Published 12:32 am Wednesday, April 27, 2022

Coming on the heels of weeks of contention among residents, the City of Port Arthur on Tuesday outlined the stipulations of businesses that sell alcohol and their proximity to schools and churches.

The discussion happened during a public hearing following a request to grant a Specific Use Permit for a 11.820 acre plot of land on 1645 Jefferson Drive.

The shopping center, Gulfway Plaza, currently houses a daiquiri store and smoke shop with a sign for a cigar lounge that says “coming soon.”

Subscribe to our free email newsletter

Get the latest news sent to your inbox

“I don’t live close to the property, but I’m concerned about the kids,” said Gloria Sanchez, who spoke as a resident during the hearing.

Sanchez pointed out the proximity of the location to Thomas Jefferson Middle School and the Wheatley School of Early Childhood Programs.

“If we see the news lately, most of the news are young people and I really don’t think this is a good place (for such a business). And I’d really appreciate it if you can do something to stop it,” Sanchez said.

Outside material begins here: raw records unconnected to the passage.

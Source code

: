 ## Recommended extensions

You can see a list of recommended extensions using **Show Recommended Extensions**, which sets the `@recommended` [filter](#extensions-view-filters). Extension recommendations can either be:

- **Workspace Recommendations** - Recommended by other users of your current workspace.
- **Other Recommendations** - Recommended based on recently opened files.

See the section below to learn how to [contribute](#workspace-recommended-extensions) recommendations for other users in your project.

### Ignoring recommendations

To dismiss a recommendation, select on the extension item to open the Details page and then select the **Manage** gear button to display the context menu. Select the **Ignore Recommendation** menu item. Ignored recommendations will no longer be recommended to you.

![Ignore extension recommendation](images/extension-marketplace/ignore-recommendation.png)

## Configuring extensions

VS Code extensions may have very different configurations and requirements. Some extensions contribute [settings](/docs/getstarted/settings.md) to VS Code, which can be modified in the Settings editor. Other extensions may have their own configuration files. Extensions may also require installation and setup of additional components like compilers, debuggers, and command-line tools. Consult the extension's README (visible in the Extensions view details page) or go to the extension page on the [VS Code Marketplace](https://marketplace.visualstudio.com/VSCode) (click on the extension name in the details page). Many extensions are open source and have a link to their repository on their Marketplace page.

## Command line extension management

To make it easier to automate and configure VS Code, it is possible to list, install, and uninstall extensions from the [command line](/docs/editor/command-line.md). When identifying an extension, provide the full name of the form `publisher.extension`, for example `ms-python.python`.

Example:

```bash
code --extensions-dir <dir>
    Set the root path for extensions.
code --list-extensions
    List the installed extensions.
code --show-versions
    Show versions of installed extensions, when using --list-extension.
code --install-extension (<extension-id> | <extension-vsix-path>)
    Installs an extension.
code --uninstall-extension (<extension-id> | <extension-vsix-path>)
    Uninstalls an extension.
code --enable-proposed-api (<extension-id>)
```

Port Arthur residents have taken to social media in recent weeks following the addition of a liquor store to the shopping center near Jefferson Middle School.

That parking lot was the scene of a crime Feb. 10 when two Jefferson Middle School students were shot during a physical altercation after school. Jose Cortez, 17, was arrested later that day and charged with two counts of aggravated assault. Cortez, officials with the Port Arthur Independent School District said, is not a student of PAISD, and was not one of the people involved in the fight.

Tuesday during the hearing, council members also asked questions to clarify the proximity of a business utilizing a liquor license to those nearby.

“I believe if I am not mistaken — and maybe the city secretary can help me on this — but when we are measuring and giving permits for lounges or individuals that will have alcohol connected to it, I believe the law calls for 300 feet from the front door of the school to the place that is located for the lounge,” said Mayor Pro Tem Donald Frank.

Assistant City Manager Pamela Langford said the city ordinance calls for 300 feet from property line to property line when dealing with schools, and 300 feet from door to door with churches and hospitals.

“Everything was done according to state law and local ordinance,” Langford said.

The multi-tenant shopping center was first approved by council in 2018 following recommendation from the Port Arthur Economic Development Corporation, according to city records.